*Data to use*

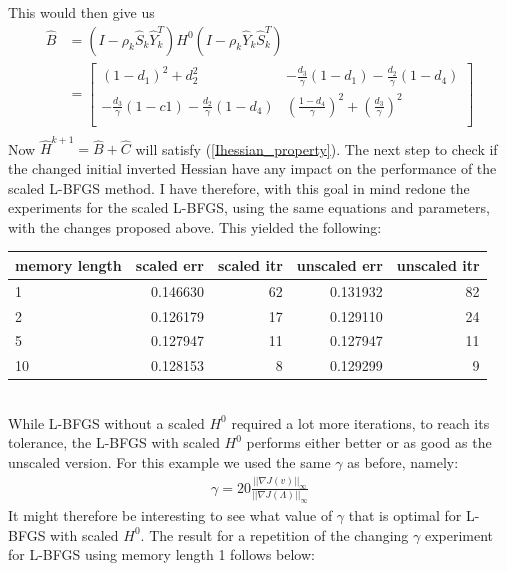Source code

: \documentclass[11pt,a4paper]{article}
\begin{document}
This would then give us 
\begin{align*}
\hat{B} &= (I-\rho_k\hat{S}_k\hat{Y}_k^T)H^0(I-\rho_k\hat{Y}_k\hat{S}_k^T)  \\
&=\left[ \begin{array}{cc}
   	(1-d_1)^2 + d_2^2& -\frac{d_3}{\gamma}(1-d_1) -\frac{d_2}{\gamma}(1-d_4)\\
    	-\frac{d_3}{\gamma}(1-c1)-\frac{d_2}{\gamma}(1-d_4)& (\frac{1-d_4}{\gamma})^2 +(\frac{d_3}{\gamma})^2\\
   \end{array}  \right] \\
\end{align*}
Now $\hat{H}^{k+1}=\hat{B}+\hat{C}$ will satisfy (\ref{Ihessian_property}). The next step to check if the changed initial inverted Hessian have any impact on the performance of the scaled L-BFGS method. I have therefore, with this goal in mind redone the experiments for the scaled L-BFGS, using the same equations and parameters, with the changes proposed above. This yielded the following:
\\
\begin{tabular}{lrrrr}
\toprule
{} memory length &  scaled err &  scaled itr &  unscaled err &  unscaled itr \\
\midrule
1  &    0.146630 &          62 &      0.131932 &            82 \\
2  &    0.126179 &          17 &      0.129110 &            24 \\
5  &    0.127947 &          11 &      0.127947 &            11 \\
10 &    0.128153 &           8 &      0.129299 &             9 \\
\bottomrule
\end{tabular}
\\
While L-BFGS without a scaled $H^0$ required a lot more iterations, to reach its tolerance, the L-BFGS with scaled $H^0$ performs either better or as good as the unscaled version. For this example we used the same $\gamma$ as before, namely:
\begin{align*}
\gamma = 20\frac{||\nabla J(v)||_{\infty}}{||\nabla J(\Lambda)||_{\infty}}
\end{align*}
It might therefore be interesting to see what value of $\gamma$ that is optimal for L-BFGS with scaled $H^0$. The result for a repetition of the changing $\gamma$ experiment for L-BFGS using memory length 1 follows below:
\\
\end{document}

*About this task*
What you return should be the full listing, unchanged, minus the pictures.

*Solved problem*
Source code

: \documentclass[11pt,a4paper]{article}
\begin{document}
This would then give us 
\begin{align*}
\hat{B} &= (I-\rho_k\hat{S}_k\hat{Y}_k^T)H^0(I-\rho_k\hat{Y}_k\hat{S}_k^T)  \\
&=\left[ \begin{array}{cc}
   	(1-d_1)^2 + d_2^2& -\frac{d_3}{\gamma}(1-d_1) -\frac{d_2}{\gamma}(1-d_4)\\
    	-\frac{d_3}{\gamma}(1-c1)-\frac{d_2}{\gamma}(1-d_4)& (\frac{1-d_4}{\gamma})^2 +(\frac{d_3}{\gamma})^2\\
   \end{array}  \right] \\
\end{align*}
Now $\hat{H}^{k+1}=\hat{B}+\hat{C}$ will satisfy (\ref{Ihessian_property}). The next step to check if the changed initial inverted Hessian have any impact on the performance of the scaled L-BFGS method. I have therefore, with this goal in mind redone the experiments for the scaled L-BFGS, using the same equations and parameters, with the changes proposed above. This yielded the following:
\\
\begin{tabular}{lrrrr}
\toprule
{} memory length &  scaled err &  scaled itr &  unscaled err &  unscaled itr \\
\midrule
1  &    0.146630 &          62 &      0.131932 &            82 \\
2  &    0.126179 &          17 &      0.129110 &            24 \\
5  &    0.127947 &          11 &      0.127947 &            11 \\
10 &    0.128153 &           8 &      0.129299 &             9 \\
\bottomrule
\end{tabular}
\\
While L-BFGS without a scaled $H^0$ required a lot more iterations, to reach its tolerance, the L-BFGS with scaled $H^0$ performs either better or as good as the unscaled version. For this example we used the same $\gamma$ as before, namely:
\begin{align*}
\gamma = 20\frac{||\nabla J(v)||_{\infty}}{||\nabla J(\Lambda)||_{\infty}}
\end{align*}
It might therefore be interesting to see what value of $\gamma$ that is optimal for L-BFGS with scaled $H^0$. The result for a repetition of the changing $\gamma$ experiment for L-BFGS using memory length 1 follows below:
\\
\end{document}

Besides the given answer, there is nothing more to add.